21 Dec 2016
New study is based on data from a NASA's laser satellite instrument orbiting Earth; implications for observing atmospheric conditions.
These findings are expected to provide important data for ecosystem management, commercial fisheries and understanding of the interactions between Earth's climate and key ocean ecosystems. Populations of plankton are seen to rise and fall depending on a range of variables, many climate-related, which impact fish populations along the foodchain.
Michael Behrenfeld, a marine plankton expert at Oregon State University in Corvallis, commented, "It's really important for us to understand what controls these boom-and-bust cycles of plankton numbers, and how they might change in the future, so that we can better evaluate the implications for other parts of the food web."
Phytoplankton also influence Earth's carbon cycle. Through photosynthesis, they absorb a great deal of the carbon dioxide dissolved in the upper ocean and produce oxygen, which reduces the amount of carbon dioxide in the atmosphere.
Behrenfeld, along with scientists from NASA's Langley Research Center in Hampton, Virginia, and several other institutions collaborated on the study. The work has recently been published in Nature Geoscience.
The new study shows that accelerations in growth rate of phytoplankton cause blooms by allowing phytoplankton to outgrow the animals that prey on them. When this happens, the phytoplankton populations rapidly increase. However, as soon as that acceleration in growth stops, the predatory animals catch up by eating the ocean plants and the bloom ends.
This new understanding goes against traditional theories that blooms only occur when phytoplankton growth rates exceed a specific threshold of fast growth and that they end when these growth rates fall below that threshold again.
NASA's Cloud-Aerosol LIdar with Orthogonal Polarization (CALIOP), an instrument aboard the Cloud-Aerosol Lidar and Infrared Pathfinder Satellite Observation (CALIPSO) satellite launched in 2006, uses a laser to take measurements. Scientists have used the instrument to continuously monitor plankton in polar regions from 2006 to 2015.
Chris Hostetler, a research scientist at Langley, commented, “CALIOP was a game-changer in our thinking about ocean remote sensing from space. We were able to study the workings of the high-latitude ocean ecosystem during times of year when we were previously completely blind."
Ocean ecosystems typically are monitored with satellite sensors that simply measure sunlight reflected back to space from the ocean. These instruments have a problem observing ocean plankton in polar regions because of limited sunlight and persistent clouds. The new systm’s lidar produces its own light – by laser – and can illuminate and measure the plankton day or night, and even through certain clouds.

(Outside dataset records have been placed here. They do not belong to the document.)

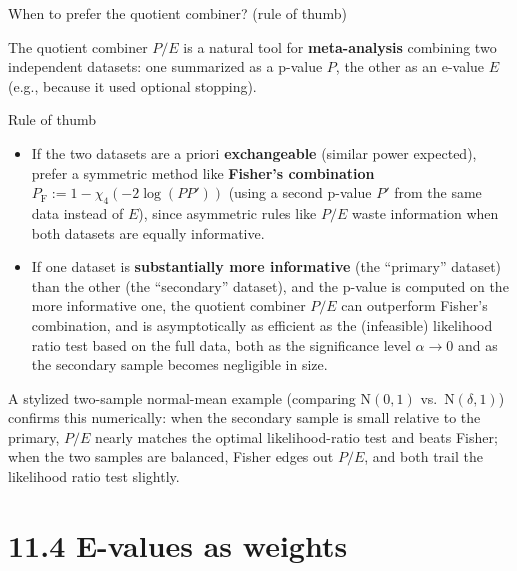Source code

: \documentclass[aspectratio=169,10pt]{beamer}
\newcommand{\1}{\mathbb{1}}
\begin{document}
\begin{frame}[allowframebreaks]{When to prefer the quotient combiner? (rule of thumb)}

The quotient combiner $P/E$ is a natural tool for \textbf{meta-analysis} combining two independent datasets: one summarized as a p-value $P$, the other as an e-value $E$ (e.g., because it used optional stopping).

\begin{block}{Rule of thumb}
\begin{itemize}
\item If the two datasets are a priori \textbf{exchangeable} (similar power expected), prefer a symmetric method like \textbf{Fisher's combination} $P_{\mathrm F} := 1-\chi_4(-2\log(PP'))$ (using a second p-value $P'$ from the same data instead of $E$), since asymmetric rules like $P/E$ waste information when both datasets are equally informative.
\item If one dataset is \textbf{substantially more informative} (the ``primary'' dataset) than the other (the ``secondary'' dataset), and the p-value is computed on the more informative one, the quotient combiner $P/E$ can outperform Fisher's combination, and is asymptotically as efficient as the (infeasible) likelihood ratio test based on the full data, both as the significance level $\alpha\to0$ and as the secondary sample becomes negligible in size.
\end{itemize}
\end{block}

A stylized two-sample normal-mean example (comparing $\mathrm N(0,1)$ vs.\ $\mathrm N(\delta,1)$) confirms this numerically: when the secondary sample is small relative to the primary, $P/E$ nearly matches the optimal likelihood-ratio test and beats Fisher; when the two samples are balanced, Fisher edges out $P/E$, and both trail the likelihood ratio test slightly.

\end{frame}

\section{11.4 E-values as weights}
\end{document}
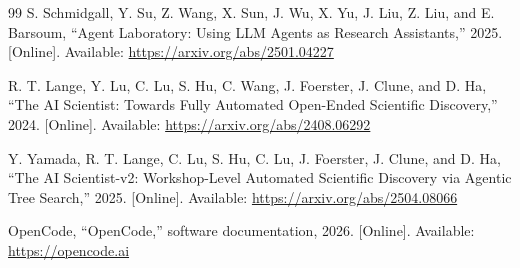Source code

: \documentclass[conference]{IEEEtran}
\begin{document}
\begin{thebibliography}{99}
S. Schmidgall, Y. Su, Z. Wang, X. Sun, J. Wu, X. Yu, J. Liu, Z. Liu, and E. Barsoum, ``Agent Laboratory: Using LLM Agents as Research Assistants,'' 2025. [Online]. Available: \url{https://arxiv.org/abs/2501.04227}

R. T. Lange, Y. Lu, C. Lu, S. Hu, C. Wang, J. Foerster, J. Clune, and D. Ha, ``The AI Scientist: Towards Fully Automated Open-Ended Scientific Discovery,'' 2024. [Online]. Available: \url{https://arxiv.org/abs/2408.06292}

Y. Yamada, R. T. Lange, C. Lu, S. Hu, C. Lu, J. Foerster, J. Clune, and D. Ha, ``The AI Scientist-v2: Workshop-Level Automated Scientific Discovery via Agentic Tree Search,'' 2025. [Online]. Available: \url{https://arxiv.org/abs/2504.08066}

OpenCode, ``OpenCode,'' software documentation, 2026. [Online]. Available: \url{https://opencode.ai}

\end{thebibliography}
\end{document}

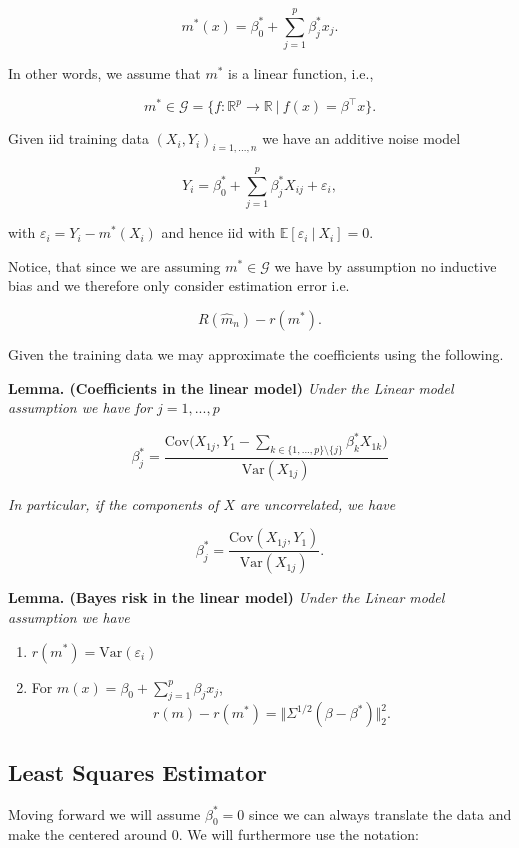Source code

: \documentclass[
]{book}
\providecommand{\tightlist}{%
  \setlength{\itemsep}{0pt}\setlength{\parskip}{0pt}}
\begin{document}
\[
m^*(x)=\beta_0^*+\sum_{j=1}^{p}\beta_j^*x_j.
\]

In other words, we assume that \(m^*\) is a linear function, i.e.,

\[
m^*\in\mathcal{G}=\{f : \mathbb{R}^p\to \mathbb{R}\ \vert\ f(x)=\beta^\top x\}.
\]

Given iid training data \((X_i,Y_i)_{i=1,...,n}\) we have an additive noise model

\[
Y_i=\beta_0^*+\sum_{j=1}^{p}\beta_j^*X_{ij}+\varepsilon_i,
\]

with \(\varepsilon_i=Y_i-m^*(X_i)\) and hence iid with \(\mathbb{E}[\varepsilon_i\ \vert\ X_i]=0\).

Notice, that since we are assuming \(m^*\in\mathcal{G}\) we have by assumption no inductive bias and we therefore only consider estimation error i.e.

\[
R(\hat{m}_n)-r(m^*).
\]

Given the training data we may approximate the coefficients using the following.

\textbf{Lemma. (Coefficients in the linear model)} \emph{Under the Linear model assumption we have for \(j=1,...,p\)}

\[
\beta^*_j=\frac{\text{Cov}\Big(X_{1j},Y_1-\sum_{k\in \{1,...,p\}\setminus \{j\}} \beta_k^*X_{1k}\Big)}{\text{Var}(X_{1j})}
\]

\emph{In particular, if the components of \(X\) are uncorrelated, we have}

\[
\beta_j^*=\frac{\text{Cov}(X_{1j},Y_1)}{\text{Var}(X_{1j})}.
\]

\textbf{Lemma. (Bayes risk in the linear model)} \emph{Under the Linear model assumption we have}

\begin{enumerate}
\def\labelenumi{\arabic{enumi}.}
\tightlist
\item
  \(r(m^*)=\text{Var}(\varepsilon_i)\)
\item
  For \(m(x)=\beta_0+\sum_{j=1}^p \beta_jx_j\),
  \[
    r(m)-r(m^*)=\Vert\Sigma^{1/2}(\beta -\beta^*) \Vert^2_2.
    \]
\end{enumerate}

\hypertarget{least-squares-estimator}{%
\subsection{Least Squares Estimator}\label{least-squares-estimator}}

Moving forward we will assume \(\beta_0^*=0\) since we can always translate the data and make the centered around 0. We will furthermore use the notation:
\end{document}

The study also reveals that year-to-year variations in this constant push and pull between predator and prey have been the primary driver of change in Arctic plankton stocks over the past decade. In the Southern Ocean around Antarctica, changes in the ice cover were more influential on phytoplankton population fluctuations than were any differences in growth rates and predation.
Focus on change
"The take home message is that if we want to understand the biological food web and production of the polar systems as a whole, we have to focus both on changes in ice cover and changes in the ecosystems that regulate this delicate balance between predators and prey," said Behrenfeld. The current CALIOP lidar was engineered to take atmospheric measurements, not optimized for ocean measurements. Nonetheless, the CALIOP ocean measurements are scientifically valuable, as demonstrated by the results of this study.
No newer lidar technology is being tested that Could allow scientists to better measure how phytoplankton are distributed through the sunlit layer of the ocean. This new capability is expected to improve knowledge of phytoplankton concentrations and photosynthesis, and it will also reveal more about the causes of phytoplankton blooms. This knowledge is critical for understanding the cycling of ocean carbon, and for determining and managing the health of global ocean ecosystems.
The CALIPSO satellite mission is a collaboration between NASA and France's space agency, the Centre National d'Etudes Spatiales. The University of Maine in Orono, the University of California, Santa Barbara, and Princeton University also participated in the study.